The use of once-daily risdiplamin in type 2 and non-ambulant type 3 spinal muscular atrophy (SMA) patients leads to a significant improvement in motor function when compared to placebo. This is according to the latest data from the SUNFISH clinical trial, the findings of which were published by Eugenio Mercuri (Catholic University, Rome, Italy) et al in The Lancet: Neurology.
An exploratory subgroup analyses also indicated that motor function was generally improved in younger patients and stabilised in older patients, although this “requires confirmation in further studies”, note the researchers.
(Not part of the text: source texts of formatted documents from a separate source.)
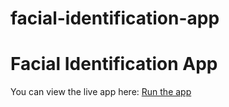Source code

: # facial-identification-app
# Facial Identification App

You can view the live app here: [Run the app](https://Shaikh-007-eng.github.io/facial-identification-app/)

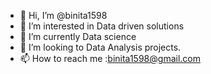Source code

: - 👋 Hi, I’m @binita1598
- 👀 I’m interested in Data driven solutions
- 🌱 I’m currently Data science
- 💞️ I’m looking to Data Analysis projects.
- 📫 How to reach me :binita1598@gmail.com

<!---
binita1598/binita1598 is a ✨ special ✨ repository because its `README.md` (this file) appears on your GitHub profile.
You can click the Preview link to take a look at your changes.
--->
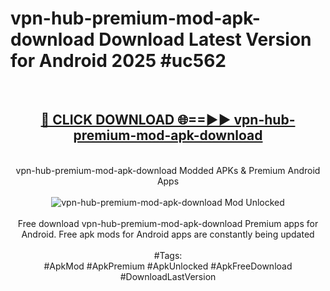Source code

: <h1>vpn-hub-premium-mod-apk-download Download Latest Version for Android 2025 #uc562</h1>
<br>
<div align="center">
<h2><a href="https://app.mediaupload.pro/?title=vpn-hub-premium-mod-apk-download&ref=4F" rel="nofollow">🔴 CLICK DOWNLOAD 🌐==►► vpn-hub-premium-mod-apk-download</a></h2>
<br>
vpn-hub-premium-mod-apk-download Modded APKs & Premium Android Apps
<br>
<br>
<a href="https://app.mediaupload.pro/?title=vpn-hub-premium-mod-apk-download&ref=4F" rel="nofollow" data-target="animated-image.originalLink"><img src="https://github.com/user-attachments/assets/0f9c940e-d8b0-45ae-aac7-cd30a18b3e1c" alt="vpn-hub-premium-mod-apk-download Mod Unlocked" style="max-width: 100%; display: inline-block;" data-target="animated-image.originalImage"></a>
<br><br>
Free download vpn-hub-premium-mod-apk-download Premium apps for Android. Free apk mods for Android apps are constantly being updated
<br><br>
#Tags:
<br>
#ApkMod #ApkPremium #ApkUnlocked #ApkFreeDownload #DownloadLastVersion
</div>
<br>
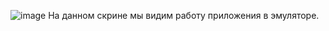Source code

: 
![image](https://github.com/miwatanaka1950/1Adyshkin/assets/146437142/d1fc7370-6ba4-4922-a52f-c62d2e19b442)
На данном скрине мы видим работу приложения в эмуляторе.
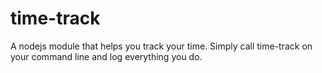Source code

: # time-track
A nodejs module that helps you track your time. Simply call time-track on your command line and log everything you do.
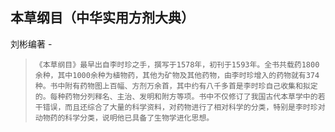 ## 本草纲目（中华实用方剂大典）

刘彬编著  -  

>     《本草纲目》最早出自李时珍之手，撰写于1578年，初刊于1593年。全书共载药1800余种，其中1000余种为植物药，其他为矿物及其他药物，由李时珍增入的药物就有374种。书中附有药物图上百幅、方剂万余首，其中约有八千多首是李时珍自己收集和拟定的。每种药物分列释名、主治、发明和附方等项。书中不仅修订了我国古代本草学中的若干错误，而且还综合了大量的科学资料，对药物进行了相对科学的分类，特别是李时珍对动物药的科学分类，说明他已具备了生物学进化思想。
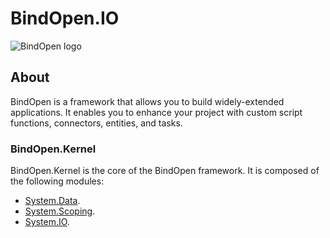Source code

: # BindOpen.IO

![BindOpen logo](https://storage.bindopen.org/img/logos/logo_bindopen.png)


## About

BindOpen is a framework that allows you to build widely-extended applications. It enables you to enhance your project with custom script functions, connectors, entities, and tasks.

### BindOpen.Kernel

BindOpen.Kernel is the core of the BindOpen framework. It is composed of the following modules:

* [System.Data](https://github.com/bindopen/BindOpen.Kernel/blob/master/docs/bindopen-system-data.md).
* [System.Scoping](https://github.com/bindopen/BindOpen.Kernel/blob/master/docs/bindopen-system-scoping.md).
* [System.IO](https://github.com/bindopen/BindOpen.Kernel/blob/master/docs/bindopen-system-io.md).
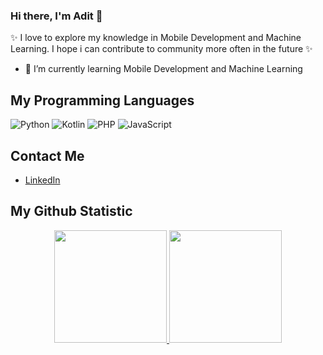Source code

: ### Hi there, I'm Adit 👋

✨ I love to explore my knowledge in Mobile Development and Machine Learning. I hope i can contribute to community more often in the future ✨

- 🌱 I’m currently learning Mobile Development and Machine Learning

## My Programming Languages

![Python](https://img.shields.io/badge/-Python-3776AB?style=flat&logo=python&logoColor=white)
![Kotlin](https://img.shields.io/badge/-Kotlin-0095D5?style=flat&logo=kotlin&logoColor=white)
![PHP](https://img.shields.io/badge/-PHP-777BB4?style=flat&logo=php&logoColor=white)
![JavaScript](https://img.shields.io/badge/-JavaScript-F7DF1E?style=flat&logo=javascript&logoColor=black)

## Contact Me

- [LinkedIn](https://www.linkedin.com/in/rizky-aditya-923764201/)

## My Github Statistic

<p align="center">
<a href="https://github.com/rzad20">
  <img height="180em" src="https://github-readme-stats-eight-theta.vercel.app/api?username=rzad20&show_icons=true&theme=algolia&include_all_commits=true&count_private=true"/>
  <img height="180em" src="https://github-readme-stats-eight-theta.vercel.app/api/top-langs/?username=rzad20&layout=compact&langs_count=8&theme=algolia"/>
</a>
</p>


<!--
**rzad20/rzad20** is a ✨ _special_ ✨ repository because its `README.md` (this file) appears on your GitHub profile.

Here are some ideas to get you started:

- 🔭 I’m currently working on ...
- 🌱 I’m currently learning ...
- 👯 I’m looking to collaborate on ...
- 🤔 I’m looking for help with ...
- 💬 Ask me about ...
- 📫 How to reach me: ...
- 😄 Pronouns: ...
- ⚡ Fun fact: ...
-->
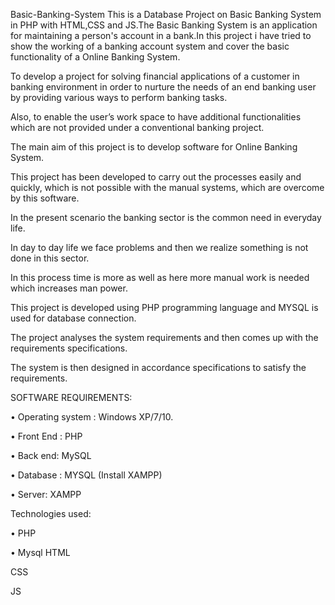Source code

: Basic-Banking-System
This is a Database Project on Basic Banking System in PHP with HTML,CSS and JS.The Basic Banking System is an application for maintaining a person's account in a bank.In this project i have tried to show the working of a banking account system and cover the basic functionality of a Online Banking System.

To develop a project for solving financial applications of a customer in banking environment in order to nurture the needs of an end banking user by providing various ways to perform banking tasks.

Also, to enable the user’s work space to have additional functionalities which are not provided under a conventional banking project.

The main aim of this project is to develop software for Online Banking System.

This project has been developed to carry out the processes easily and quickly, which is not possible with the manual systems, which are overcome by this software.

In the present scenario the banking sector is the common need in everyday life.

In day to day life we face problems and then we realize something is not done in this sector.

In this process time is more as well as here more manual work is needed which increases man power.

This project is developed using PHP programming language and MYSQL is used for database connection.

The project analyses the system requirements and then comes up with the requirements specifications.

The system is then designed in accordance specifications to satisfy the requirements.

SOFTWARE REQUIREMENTS:

• Operating system : Windows XP/7/10.

• Front End : PHP

• Back end: MySQL

• Database : MYSQL (Install XAMPP)

• Server: XAMPP

Technologies used:

• PHP

• Mysql
HTML

CSS

JS
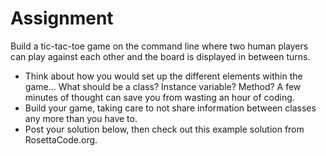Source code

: # Assignment
Build a tic-tac-toe game on the command line where two human players can play against each other and the board is displayed in between turns.

* Think about how you would set up the different elements within the game… What should be a class? Instance variable? Method? A few minutes of thought can save you from wasting an hour of coding.
* Build your game, taking care to not share information between classes any more than you have to.
* Post your solution below, then check out this example solution from RosettaCode.org.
The phase three, double-blind, randomised, placebo-controlled trial is designed to investigate the safety and efficacy of the drug risdiplam in these patients. Risdiplam modifies pre-mRNA splicing of the Survival of Motor Neuron 2 (SMN2) gene in order to increase production of functional SMN.
Patients aged between two and 25 years with confirmed 5q autosomal recessive type 2 or type 3 SMA were recruited from 42 hospitals in 14 countries across Europe, North America, South America, and Asia. Participants were eligible if they were non-ambulant, could sit independently, and had a score of at least two in entry item A of the Revised Upper Limb Module assessment.
Patients were stratified by age and randomly assigned (2:1) to receive either daily oral risdiplam, at a dose of 5mg (for individuals weighing ≥20kg) or 0.25 mg/kg (for individuals weighing <20kg), or daily oral placebo—which was matched to risdiplam in both colour and taste.
The primary endpoint was change from baseline in 32-item Motor Function Measure total score at 12 months. All individuals who were randomly assigned to risdiplam or placebo, and who did not meet the pre-specified missing item criteria for exclusion, were included in the primary efficacy analysis. Individuals who received at least one dose of risdiplam or placebo were included in the safety analysis.
Between October 2017 and September 2018, a total of 180 patients were randomly assigned to receive either risdiplam (n=120) or placebo (n=60). For analysis of the primary endpoint, 115 patients from the risdiplam group and 59 patients from the placebo group were included.
Findings showed that at 12 months, the least squares mean change from baseline in 32-item Motor Function Measure was 1.36 (95% confidence interval [CI] 0.61 to 2.11) in the risdiplam group and –0.19 (–1.22 to 0.84) in the placebo group, with a treatment difference of 1.55 (0.30 to 2.81; p=0·016) in favour of risdiplam.
In addition, 120 patients who received risdiplam and 60 who received placebo were included in the safety analyses. Adverse events that were reported in at least 5% more patients who received risdiplam than those who received placebo were pyrexia (25 [21%] of 120 patients who received risdiplam vs. 10 [17%] of 60 patients who received placebo), diarrhoea (20 [17%] vs. five [8%]), rash (20 [17%] vs. one [2%]), mouth and aphthous ulcers (eight [7%] vs. 0), urinary tract infection (eight [7%] vs. 0), and arthralgias (six [5%] vs. 0).
The incidence of serious adverse events was similar between treatment groups (24 [20%] of 120 patients in the risdiplam group; 11 [18%] of 60 patients in the placebo group), with the exception of pneumonia (nine [8%] in the risdiplam group; one [2%] in the placebo group).
SUNFISH part 2 is currently ongoing and is expected to provide additional evidence regarding the long-term safety and efficacy of risdiplam.